Directions for this task
Pictures stay out. Extract the lines below from the first one through the line with "the Role Center</span></span>", both included.

====== Data

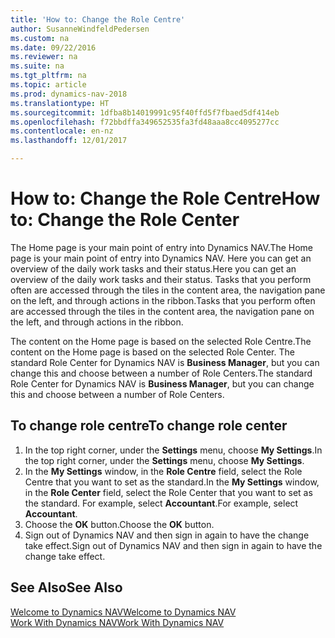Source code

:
 ```yaml
---
title: 'How to: Change the Role Centre'
author: SusanneWindfeldPedersen
ms.custom: na
ms.date: 09/22/2016
ms.reviewer: na
ms.suite: na
ms.tgt_pltfrm: na
ms.topic: article
ms.prod: dynamics-nav-2018
ms.translationtype: HT
ms.sourcegitcommit: 1dfba8b14019991c95f40ffd5f7fbaed5df414eb
ms.openlocfilehash: f72bbdffa349652535fa3fd48aaa8cc4095277cc
ms.contentlocale: en-nz
ms.lasthandoff: 12/01/2017

---
```


# <a name="how-to-change-the-role-center"></a><span data-ttu-id="78d88-102">How to: Change the Role Centre</span><span class="sxs-lookup"><span data-stu-id="78d88-102">How to: Change the Role Center</span></span>
<span data-ttu-id="78d88-103">The Home page is your main point of entry into Dynamics NAV.</span><span class="sxs-lookup"><span data-stu-id="78d88-103">The Home page is your main point of entry into Dynamics NAV.</span></span> <span data-ttu-id="78d88-104">Here you can get an overview of the daily work tasks and their status.</span><span class="sxs-lookup"><span data-stu-id="78d88-104">Here you can get an overview of the daily work tasks and their status.</span></span> <span data-ttu-id="78d88-105">Tasks that you perform often are accessed through the tiles in the content area, the navigation pane on the left, and through actions in the ribbon.</span><span class="sxs-lookup"><span data-stu-id="78d88-105">Tasks that you perform often are accessed through the tiles in the content area, the navigation pane on the left, and through actions in the ribbon.</span></span>

<span data-ttu-id="78d88-106">The content on the Home page is based on the selected Role Centre.</span><span class="sxs-lookup"><span data-stu-id="78d88-106">The content on the Home page is based on the selected Role Center.</span></span> <span data-ttu-id="78d88-107">The standard Role Center for Dynamics NAV is **Business Manager**, but you can change this and choose between a number of Role Centers.</span><span class="sxs-lookup"><span data-stu-id="78d88-107">The standard Role Center for Dynamics NAV is **Business Manager**, but you can change this and choose between a number of Role Centers.</span></span>

## <a name="to-change-role-center"></a><span data-ttu-id="78d88-108">To change role centre</span><span class="sxs-lookup"><span data-stu-id="78d88-108">To change role center</span></span>
1. <span data-ttu-id="78d88-109">In the top right corner, under the **Settings** menu, choose **My Settings**.</span><span class="sxs-lookup"><span data-stu-id="78d88-109">In the top right corner, under the **Settings** menu, choose **My Settings**.</span></span>
2. <span data-ttu-id="78d88-110">In the **My Settings** window, in the **Role Centre** field, select the Role Centre that you want to set as the standard.</span><span class="sxs-lookup"><span data-stu-id="78d88-110">In the **My Settings** window, in the **Role Center** field, select the Role Center that you want to set as the standard.</span></span> <span data-ttu-id="78d88-111">For example, select **Accountant**.</span><span class="sxs-lookup"><span data-stu-id="78d88-111">For example, select **Accountant**.</span></span>
3. <span data-ttu-id="78d88-112">Choose the **OK** button.</span><span class="sxs-lookup"><span data-stu-id="78d88-112">Choose the **OK** button.</span></span>
4. <span data-ttu-id="78d88-113">Sign out of Dynamics NAV and then sign in again to have the change take effect.</span><span class="sxs-lookup"><span data-stu-id="78d88-113">Sign out of Dynamics NAV and then sign in again to have the change take effect.</span></span>

## <a name="see-also"></a><span data-ttu-id="78d88-114">See Also</span><span class="sxs-lookup"><span data-stu-id="78d88-114">See Also</span></span>
[<span data-ttu-id="78d88-115">Welcome to Dynamics NAV</span><span class="sxs-lookup"><span data-stu-id="78d88-115">Welcome to Dynamics NAV</span></span>](across-get-started.md)  
[<span data-ttu-id="78d88-116">Work With Dynamics NAV</span><span class="sxs-lookup"><span data-stu-id="78d88-116">Work With Dynamics NAV</span></span>](ui-work-product.md)  

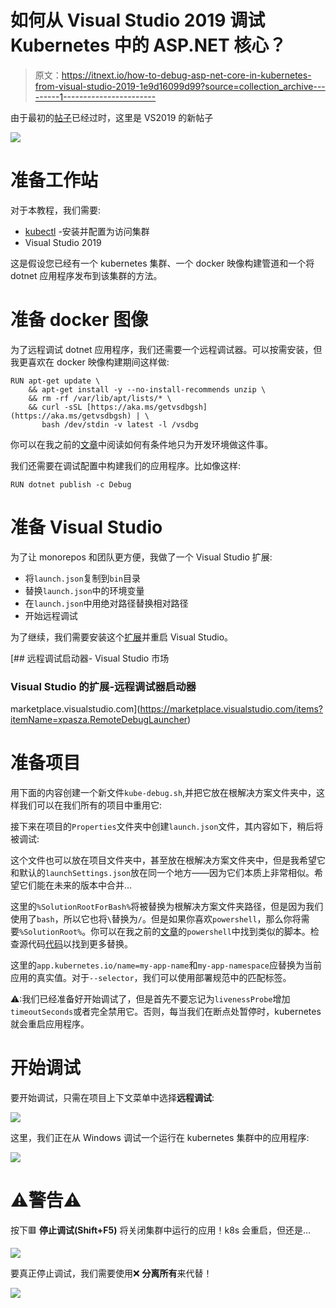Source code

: # 如何从 Visual Studio 2019 调试 Kubernetes 中的 ASP.NET 核心？

> 原文：<https://itnext.io/how-to-debug-asp-net-core-in-kubernetes-from-visual-studio-2019-1e9d16099d99?source=collection_archive---------1----------------------->

由于最初的[帖子](https://pavel-agarkov.medium.com/debugging-asp-net-core-app-running-in-kubernetes-minikube-from-visual-studio-2017-on-windows-6671ddc23d93)已经过时，这里是 VS2019 的新帖子

![](img/067b9b44a6fd8e20e26102c2eb1c2631.png)

# 准备工作站

对于本教程，我们需要:

*   [kubectl](https://kubernetes.io/docs/tasks/tools/install-kubectl/#install-on-windows-using-chocolatey-or-scoop) -安装并配置为访问集群
*   Visual Studio 2019

这是假设您已经有一个 kubernetes 集群、一个 docker 映像构建管道和一个将 dotnet 应用程序发布到该集群的方法。

# 准备 docker 图像

为了远程调试 dotnet 应用程序，我们还需要一个远程调试器。可以按需安装，但我更喜欢在 docker 映像构建期间这样做:

```
RUN apt-get update \
    && apt-get install -y --no-install-recommends unzip \
    && rm -rf /var/lib/apt/lists/* \
    && curl -sSL [https://aka.ms/getvsdbgsh](https://aka.ms/getvsdbgsh) | \
       bash /dev/stdin -v latest -l /vsdbg
```

你可以在我之前的[文章](/debugging-asp-net-core-in-kubernetes-from-vscode-294a728031e6)中阅读如何有条件地只为开发环境做这件事。

我们还需要在调试配置中构建我们的应用程序。比如像这样:

```
RUN dotnet publish -c Debug
```

# 准备 Visual Studio

为了让 monorepos 和团队更方便，我做了一个 Visual Studio 扩展:

*   将`launch.json`复制到`bin`目录
*   替换`launch.json`中的环境变量
*   在`launch.json`中用绝对路径替换相对路径
*   开始远程调试

为了继续，我们需要安装这个[扩展](https://marketplace.visualstudio.com/items?itemName=xpasza.RemoteDebugLauncher)并重启 Visual Studio。

[](https://marketplace.visualstudio.com/items?itemName=xpasza.RemoteDebugLauncher) [## 远程调试启动器- Visual Studio 市场

### Visual Studio 的扩展-远程调试器启动器

marketplace.visualstudio.com](https://marketplace.visualstudio.com/items?itemName=xpasza.RemoteDebugLauncher) 

# 准备项目

用下面的内容创建一个新文件`kube-debug.sh`,并把它放在根解决方案文件夹中，这样我们可以在我们所有的项目中重用它:

接下来在项目的`Properties`文件夹中创建`launch.json`文件，其内容如下，稍后将被调试:

这个文件也可以放在项目文件夹中，甚至放在根解决方案文件夹中，但是我希望它和默认的`launchSettings.json`放在同一个地方——因为它们本质上非常相似。希望它们能在未来的版本中合并…

这里的`%SolutionRootForBash%`将被替换为根解决方案文件夹路径，但是因为我们使用了`bash`，所以它也将`\`替换为`/`。但是如果你喜欢`powershell`，那么你将需要`%SolutionRoot%`。你可以在我之前的[文章](https://medium.com/@pavel.agarkov/debugging-asp-net-core-app-running-in-kubernetes-minikube-from-visual-studio-2017-on-windows-6671ddc23d93)的`powershell`中找到类似的脚本。检查源代码[代码](https://github.com/pavel-agarkov/RemoteDebugLauncherExtension/blob/6c70a8363cc3a727b9e3fba12a4929d56eb25ceb/RemoteDebugLauncher/LaunchCommand.cs#L97-L101)以找到更多替换。

这里的`app.kubernetes.io/name=my-app-name`和`my-app-namespace`应替换为当前应用的真实值。对于`--selector`，我们可以使用部署规范中的匹配标签。

⚠:我们已经准备好开始调试了，但是首先不要忘记为`livenessProbe`增加`timeoutSeconds`或者完全禁用它。否则，每当我们在断点处暂停时，kubernetes 就会重启应用程序。

# 开始调试

要开始调试，只需在项目上下文菜单中选择**远程调试**:

![](img/25bb2137df7629ca8b36e03336ed1d1f.png)

这里，我们正在从 Windows 调试一个运行在 kubernetes 集群中的应用程序:

![](img/5a2fa90510747019553b9cb0719af93d.png)

# ⚠警告⚠

按下🟥 **停止调试(Shift+F5)** 将关闭集群中运行的应用！k8s 会重启，但还是…

![](img/b3b5caea0dd7bbc9838b7d474145f89a.png)

要真正停止调试，我们需要使用❌ **分离所有**来代替！

![](img/446350bbe8d108d296eeedb36a743753.png)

============

Response to this task
Source code

:
 ```yaml
---
title: 'How to: Change the Role Centre'
author: SusanneWindfeldPedersen
ms.custom: na
ms.date: 09/22/2016
ms.reviewer: na
ms.suite: na
ms.tgt_pltfrm: na
ms.topic: article
ms.prod: dynamics-nav-2018
ms.translationtype: HT
ms.sourcegitcommit: 1dfba8b14019991c95f40ffd5f7fbaed5df414eb
ms.openlocfilehash: f72bbdffa349652535fa3fd48aaa8cc4095277cc
ms.contentlocale: en-nz
ms.lasthandoff: 12/01/2017

---
```


# <a name="how-to-change-the-role-center"></a><span data-ttu-id="78d88-102">How to: Change the Role Centre</span><span class="sxs-lookup"><span data-stu-id="78d88-102">How to: Change the Role Center</span></span>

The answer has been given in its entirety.